One morning last week, I was walking Team Sheltie down an urban street about a block from home. The sun was up but it was early and hardly anybody was around. The dogs were charging ahead, in tandem, heads down and on the scent of something. They didn’t see the deer. I didn’t see it either until the subtlest of movements caught my eye. A leaf caught on the wind, a squirrel? I glanced into the yard I was passing and there it was – three arm lengths away and partially hidden by a hedge. It was so still that for a second I thought it was a deer statue (a nearby homeowner has one). Then I saw its ear twitch. It was the subtlest movement, hardly noticeable, but it was enough to tell me I was closer than I’d ever been to a wild deer.

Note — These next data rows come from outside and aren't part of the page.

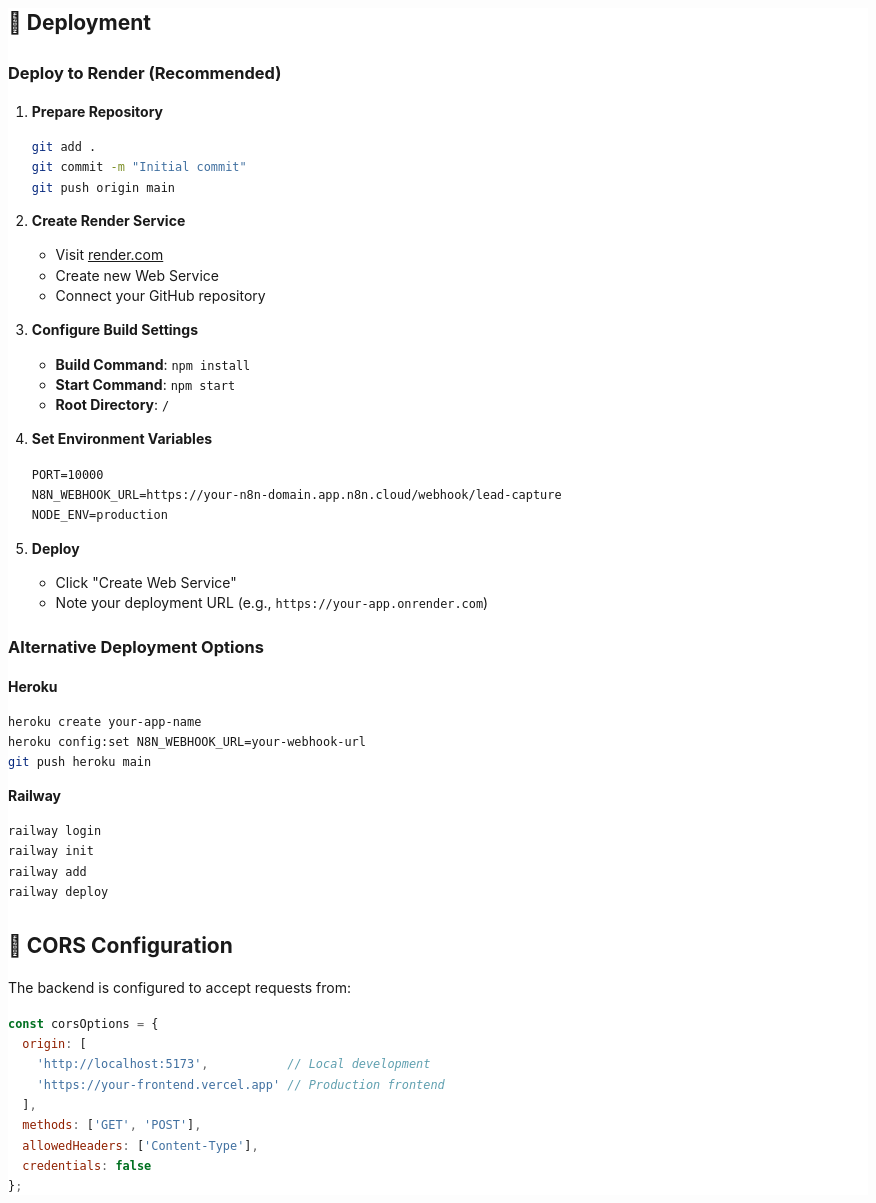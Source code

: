 ## 🚀 Deployment

### Deploy to Render (Recommended)

1. **Prepare Repository**
   ```bash
   git add .
   git commit -m "Initial commit"
   git push origin main
   ```

2. **Create Render Service**
   - Visit [render.com](https://render.com)
   - Create new Web Service
   - Connect your GitHub repository

3. **Configure Build Settings**
   - **Build Command**: `npm install`
   - **Start Command**: `npm start`
   - **Root Directory**: `/`

4. **Set Environment Variables**
   ```
   PORT=10000
   N8N_WEBHOOK_URL=https://your-n8n-domain.app.n8n.cloud/webhook/lead-capture
   NODE_ENV=production
   ```

5. **Deploy**
   - Click "Create Web Service"
   - Note your deployment URL (e.g., `https://your-app.onrender.com`)

### Alternative Deployment Options

**Heroku**
```bash
heroku create your-app-name
heroku config:set N8N_WEBHOOK_URL=your-webhook-url
git push heroku main
```

**Railway**
```bash
railway login
railway init
railway add
railway deploy
```

## 🔐 CORS Configuration

The backend is configured to accept requests from:

```javascript
const corsOptions = {
  origin: [
    'http://localhost:5173',           // Local development
    'https://your-frontend.vercel.app' // Production frontend
  ],
  methods: ['GET', 'POST'],
  allowedHeaders: ['Content-Type'],
  credentials: false
};
```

In the moment before I walked on, one thing stood out. Not its size, or its stillness or the flash of fear that flickered in its brown eyes (though later I’d think about all three). Instead what captivated me was the softest whip of chocolate fuzz that I saw on still-forming antlers. That single detail summed up everything I needed to know about the creature in front of me. It was a sweet, young deer, harmless yet vulnerable. The sight also brought an unexpected rush of emotion because it reminded me of the down of my children’s hair when they were infants.
Details, in life and in novels, speak volumes. And those antlers did.
A deer in person(animal?) is always a delight. A deer in my garden provokes rage. What complex characters we humans are. Why didn’t the dogs bark?
They were steps ahead with their noses to the ground intent on a scent (possibly the deer). But the deer was hidden by the hedge and very, very still. If the deer had moved as they passed by, they would have reacted!